Good luck with feeling stronger while bending, if not breaking your rules… but Kathy, with all that land to boss, it looks more like you’re farming than gardening to me!

Annie at the Transplantable Rose

Kathy Purdy July 31, 2007, 4:10 pm

Robin, I remember reading that post and agreeing with it. I am maintaining my weight, but who knows if I still have the same muscle-fat ratio? I am not getting stronger, but hopefully not too much weaker. And there is something more satisfying about doing purposeful activity to stay healthy, versus make-work exercise.

Kathy Purdy July 31, 2007, 4:05 pm

Cynthia, I hear you! The one thing I am careful to do is vary my activity and position. After 15 minutes of weeding, I switch to deadheading or moving wood chips. And if shoveling woodchips into a wheel barrow, shoveling them in between daylilies, and pushing a wheel barrow full of weeds to the compost pile are considered weight-bearing activities, then, yes, I’m still doing that.

Kathy Purdy July 31, 2007, 3:59 pm

Pam, a lot of it is attitude. I certainly got out in the garden last year, but gave myself permission to make it a higher priority this year. I really think it is the permission that enables me to have more fun.

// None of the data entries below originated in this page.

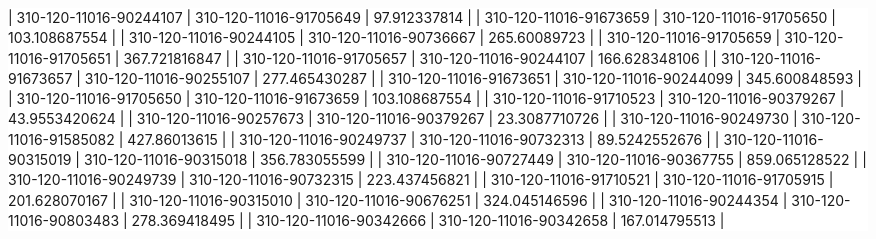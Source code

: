 | 310-120-11016-90244107 | 310-120-11016-91705649 | 97.912337814 |
| 310-120-11016-91673659 | 310-120-11016-91705650 | 103.108687554 |
| 310-120-11016-90244105 | 310-120-11016-90736667 | 265.60089723 |
| 310-120-11016-91705659 | 310-120-11016-91705651 | 367.721816847 |
| 310-120-11016-91705657 | 310-120-11016-90244107 | 166.628348106 |
| 310-120-11016-91673657 | 310-120-11016-90255107 | 277.465430287 |
| 310-120-11016-91673651 | 310-120-11016-90244099 | 345.600848593 |
| 310-120-11016-91705650 | 310-120-11016-91673659 | 103.108687554 |
| 310-120-11016-91710523 | 310-120-11016-90379267 | 43.9553420624 |
| 310-120-11016-90257673 | 310-120-11016-90379267 | 23.3087710726 |
| 310-120-11016-90249730 | 310-120-11016-91585082 | 427.86013615 |
| 310-120-11016-90249737 | 310-120-11016-90732313 | 89.5242552676 |
| 310-120-11016-90315019 | 310-120-11016-90315018 | 356.783055599 |
| 310-120-11016-90727449 | 310-120-11016-90367755 | 859.065128522 |
| 310-120-11016-90249739 | 310-120-11016-90732315 | 223.437456821 |
| 310-120-11016-91710521 | 310-120-11016-91705915 | 201.628070167 |
| 310-120-11016-90315010 | 310-120-11016-90676251 | 324.045146596 |
| 310-120-11016-90244354 | 310-120-11016-90803483 | 278.369418495 |
| 310-120-11016-90342666 | 310-120-11016-90342658 | 167.014795513 |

Robin (Bumblebee) July 30, 2007, 8:16 pm

I struggle every day–garden or exercise? Exercise or garden? Sadly, I have found that it is impossible to lose weight or stay/get in shape by gardening. It is what I call one of Robin’s Immutable Laws of Gardening: http://bumblebeeblog.com/journal/2007/4/16/robins-immutable-laws-of-gardening-041607.html

But I have to admit that I envy your tossing out the book on the whole exercise rule. I wish I had the time for everything.

Sigh…

–Robin (Bumblebee)

tea July 30, 2007, 6:57 pm

Your day lilies are so pretty. I planted one last year and actually thought it wouldn`t come back this year, but it`s starting to bloom.
You`ve reminded me that I need to do some weeding myself. So darn hot here all of a sudden though.

tea
xo

Cynthia July 30, 2007, 7:39 am

Just be careful as you “live dangerously.” Okay? Do some intentional stretching as you’re pulling those nasty weeds! Maybe try to work some of the weight bearing excercise into your gardening too! It might take some thought, but I bet it could be possible. I want you to be healthy AND good – esp. come September when you have BIG committments!!

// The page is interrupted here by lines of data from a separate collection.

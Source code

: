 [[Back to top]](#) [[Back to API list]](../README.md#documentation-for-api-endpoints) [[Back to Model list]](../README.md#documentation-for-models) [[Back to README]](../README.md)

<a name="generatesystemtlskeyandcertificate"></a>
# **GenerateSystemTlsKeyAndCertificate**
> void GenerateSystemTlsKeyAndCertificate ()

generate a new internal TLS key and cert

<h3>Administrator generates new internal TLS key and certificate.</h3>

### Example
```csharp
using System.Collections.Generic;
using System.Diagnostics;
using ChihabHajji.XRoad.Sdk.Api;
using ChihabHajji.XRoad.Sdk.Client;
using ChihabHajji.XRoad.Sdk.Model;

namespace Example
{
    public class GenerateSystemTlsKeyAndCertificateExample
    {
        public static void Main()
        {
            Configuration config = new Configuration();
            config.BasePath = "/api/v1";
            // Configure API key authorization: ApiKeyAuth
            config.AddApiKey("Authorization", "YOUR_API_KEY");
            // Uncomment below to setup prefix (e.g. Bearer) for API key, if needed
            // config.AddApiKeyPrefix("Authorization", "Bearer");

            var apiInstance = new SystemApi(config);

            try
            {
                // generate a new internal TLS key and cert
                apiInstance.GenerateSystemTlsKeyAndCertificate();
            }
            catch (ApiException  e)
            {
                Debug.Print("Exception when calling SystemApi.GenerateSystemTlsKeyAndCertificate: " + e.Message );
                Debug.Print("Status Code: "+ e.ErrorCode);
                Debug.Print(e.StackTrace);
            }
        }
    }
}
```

Pam/Digging July 29, 2007, 10:06 pm

It’s good that you’re having fun out in the garden again, and your daylily bed is looking so pretty. Gardening can be good exercise too.

Kathy Purdy July 29, 2007, 8:11 pm

Zoey, I know what you mean. I have had to reinstate an exercise routine before. It is hard, and it is necessary!

No, Gail, no one enjoys life when we break all the rules. It’s knowing which rules to break . . . which ones were self-imposed non-rules.

It’s all about finding balance, isn’t it, Carol? Sometimes aspiring to perfection is the way to go, other times “good enough” is all that’s needed. And wisdom is being able to tell the difference.

gina July 29, 2007, 8:06 pm

I exercised regularly for 2 years until I started gardening back in May. I’m still trying to find balance with gardening – I’m completely obsessed right now. Your post was very thoughtful. I enjoyed it.

Carol July 29, 2007, 7:44 pm

Kathy… thanks for posting for the Garden Bloggers’ Book Club. I think a good motto would be “Garden first, the rest will take care of itself”. My other motto at work to keep the perfectionist from never feeling anything is finished is “don’t let perfect get in the way of good”.

Good job breaking your own rules this summer in your garden!

Carol at May Dreams Gardens.

Gail July 29, 2007, 7:13 pm

Kathy, the gardens look great, gardening is good exercise, so perhaps a every other day thing would work good. Glad to see your being a “rule breaker”, I think you’ll enjoy all of life more. LOL.

Zoey July 29, 2007, 3:44 pm

The gardens are looking good, Kathy. Hopefully you are getting enough aerobic exercise with the extra outside work.

Just be careful because I speak from experience when I say it’s hard to get back to the early am exercise routine once you quit.

I went to the gym at 5:30 AM, 5 days a week for three years. Then I started missing a day or two, and then a week, ….you get the idea. Now I don’t go at all…EVER….and have gained a TON of weight.

Exercise is really important–one of these days I need to get back to practicing what I preach!